What I know for sure is that right now, I don't know which one of me I am. And I'm going to stop trying to ‘figure it out.’ The more I try to seek a singular answer the more I feel like an archeologist instead of a person experiencing life. I try to explain my work to others, and it just comes of as disorganized and fumbling more often than not, explaining the laundry list of a socially engaged art practice, because there is no singular method for the creative application of Care. Even better: I’m not a project. After trying to keep it together and ‘clean myself up’- I’m not going to do that anymore. I love being all over the place. I love listening to which creative impulses need water, and then watering them without attaching a judgement about using the damn water to nurture instead of drink. I can do everything, do something- nothing- and still be myself. I can be splintered and still. Be. myself.

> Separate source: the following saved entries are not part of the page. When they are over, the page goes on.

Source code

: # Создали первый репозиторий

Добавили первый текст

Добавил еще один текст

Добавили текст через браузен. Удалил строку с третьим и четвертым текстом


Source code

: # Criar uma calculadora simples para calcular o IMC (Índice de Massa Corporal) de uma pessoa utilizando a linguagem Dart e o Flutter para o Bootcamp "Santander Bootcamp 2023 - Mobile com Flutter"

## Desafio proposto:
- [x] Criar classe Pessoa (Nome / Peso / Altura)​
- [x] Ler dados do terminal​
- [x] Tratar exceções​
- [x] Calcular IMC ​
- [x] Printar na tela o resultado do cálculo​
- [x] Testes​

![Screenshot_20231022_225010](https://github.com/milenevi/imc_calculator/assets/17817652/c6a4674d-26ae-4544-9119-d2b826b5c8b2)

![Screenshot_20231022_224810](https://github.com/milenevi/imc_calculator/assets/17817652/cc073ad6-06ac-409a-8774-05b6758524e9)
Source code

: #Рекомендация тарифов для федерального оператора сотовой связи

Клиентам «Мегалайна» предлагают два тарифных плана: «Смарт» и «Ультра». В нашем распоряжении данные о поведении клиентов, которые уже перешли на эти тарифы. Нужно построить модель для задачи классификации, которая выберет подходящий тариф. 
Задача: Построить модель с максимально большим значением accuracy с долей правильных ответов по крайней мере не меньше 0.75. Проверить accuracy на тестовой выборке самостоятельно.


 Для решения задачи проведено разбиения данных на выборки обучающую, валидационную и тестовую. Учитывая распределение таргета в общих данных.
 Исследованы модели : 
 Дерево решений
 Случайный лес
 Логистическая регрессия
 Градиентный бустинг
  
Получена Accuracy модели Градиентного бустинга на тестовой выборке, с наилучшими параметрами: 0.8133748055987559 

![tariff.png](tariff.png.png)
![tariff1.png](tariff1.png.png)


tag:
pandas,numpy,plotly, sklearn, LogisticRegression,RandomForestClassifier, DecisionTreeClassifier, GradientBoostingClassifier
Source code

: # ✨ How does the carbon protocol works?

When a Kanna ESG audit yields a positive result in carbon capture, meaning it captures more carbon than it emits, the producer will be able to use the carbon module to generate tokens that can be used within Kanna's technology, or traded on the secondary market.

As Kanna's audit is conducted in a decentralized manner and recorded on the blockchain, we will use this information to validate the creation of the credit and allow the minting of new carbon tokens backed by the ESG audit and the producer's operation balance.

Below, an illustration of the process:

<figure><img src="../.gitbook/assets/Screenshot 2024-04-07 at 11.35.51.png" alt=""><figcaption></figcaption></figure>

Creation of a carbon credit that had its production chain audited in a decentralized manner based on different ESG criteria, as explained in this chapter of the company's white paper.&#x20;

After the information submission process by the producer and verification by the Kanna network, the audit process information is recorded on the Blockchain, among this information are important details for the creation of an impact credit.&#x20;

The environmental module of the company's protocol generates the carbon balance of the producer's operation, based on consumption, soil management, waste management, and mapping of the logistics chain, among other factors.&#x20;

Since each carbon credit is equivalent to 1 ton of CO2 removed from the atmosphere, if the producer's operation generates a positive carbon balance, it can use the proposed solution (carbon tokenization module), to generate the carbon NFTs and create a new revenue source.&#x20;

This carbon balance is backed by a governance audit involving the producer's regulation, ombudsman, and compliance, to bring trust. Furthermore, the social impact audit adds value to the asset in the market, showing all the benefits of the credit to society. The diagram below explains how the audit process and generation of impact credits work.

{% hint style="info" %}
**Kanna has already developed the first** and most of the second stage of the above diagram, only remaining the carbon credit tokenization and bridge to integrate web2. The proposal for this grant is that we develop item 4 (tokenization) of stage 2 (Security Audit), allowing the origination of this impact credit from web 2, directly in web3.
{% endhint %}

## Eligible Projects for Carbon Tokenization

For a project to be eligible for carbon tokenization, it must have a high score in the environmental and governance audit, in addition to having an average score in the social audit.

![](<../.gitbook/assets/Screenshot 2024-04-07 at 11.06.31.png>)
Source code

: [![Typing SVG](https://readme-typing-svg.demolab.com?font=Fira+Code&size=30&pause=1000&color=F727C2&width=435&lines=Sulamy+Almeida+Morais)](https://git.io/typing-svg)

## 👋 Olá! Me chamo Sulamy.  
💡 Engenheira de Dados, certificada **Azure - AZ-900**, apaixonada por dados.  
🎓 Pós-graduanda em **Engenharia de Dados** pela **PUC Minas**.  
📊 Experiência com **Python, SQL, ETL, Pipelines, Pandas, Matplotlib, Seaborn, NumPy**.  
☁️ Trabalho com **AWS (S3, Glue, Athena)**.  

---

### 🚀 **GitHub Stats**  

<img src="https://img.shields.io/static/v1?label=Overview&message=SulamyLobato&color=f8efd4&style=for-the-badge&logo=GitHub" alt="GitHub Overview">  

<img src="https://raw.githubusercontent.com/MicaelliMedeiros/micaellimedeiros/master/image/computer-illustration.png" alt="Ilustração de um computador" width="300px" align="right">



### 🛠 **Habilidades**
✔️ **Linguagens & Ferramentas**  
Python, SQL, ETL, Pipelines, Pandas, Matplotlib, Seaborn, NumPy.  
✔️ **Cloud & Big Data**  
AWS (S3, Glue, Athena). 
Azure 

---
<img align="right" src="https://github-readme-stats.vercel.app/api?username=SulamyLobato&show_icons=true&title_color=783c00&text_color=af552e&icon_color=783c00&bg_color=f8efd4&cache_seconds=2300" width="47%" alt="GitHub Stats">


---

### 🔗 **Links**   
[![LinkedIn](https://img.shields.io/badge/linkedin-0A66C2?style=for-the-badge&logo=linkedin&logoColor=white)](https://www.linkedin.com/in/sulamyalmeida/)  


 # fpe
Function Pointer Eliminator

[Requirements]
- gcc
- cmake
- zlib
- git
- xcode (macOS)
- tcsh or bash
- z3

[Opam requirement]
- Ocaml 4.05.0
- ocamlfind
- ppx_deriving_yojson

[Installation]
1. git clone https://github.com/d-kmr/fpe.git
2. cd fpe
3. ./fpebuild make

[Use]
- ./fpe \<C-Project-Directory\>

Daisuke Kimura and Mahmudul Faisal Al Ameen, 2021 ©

There is no single answer to who I am. And it’s supposed to be that way.
Thank you all for your patience while I’ve been away from Substack. My return from Portugal has been tough on me and my morale around my work, especially with work about Black radical thought. I’m working through it and I’ve cut down my responsibilities by at least a third, which feels more sustainable for me to hold emotional space around the work that I really love to do, like writing.
I’ll be posting at least 2, if not 3 posts a month on here for the foreseeable future. I have several queued up already. My next piece is on the non-profit industrial complex, and I also have a few thoughts to share (finally) on Techno as well. I would also like to share my art work and relevant asks on here as it makes sense.
Two asks that I have currently are:
1) The community radio station that I run, Blue Moon Radio, is in need of $ support. If you’re a Detroiter- or maybe an internet friend- we would really appreciate your support on our new Patreon, or even just by tuning in on Saturday’s from 12 pm - 3 pm on our website. (Or you can come and visit me IRL at Moondog Cafe where we host it!)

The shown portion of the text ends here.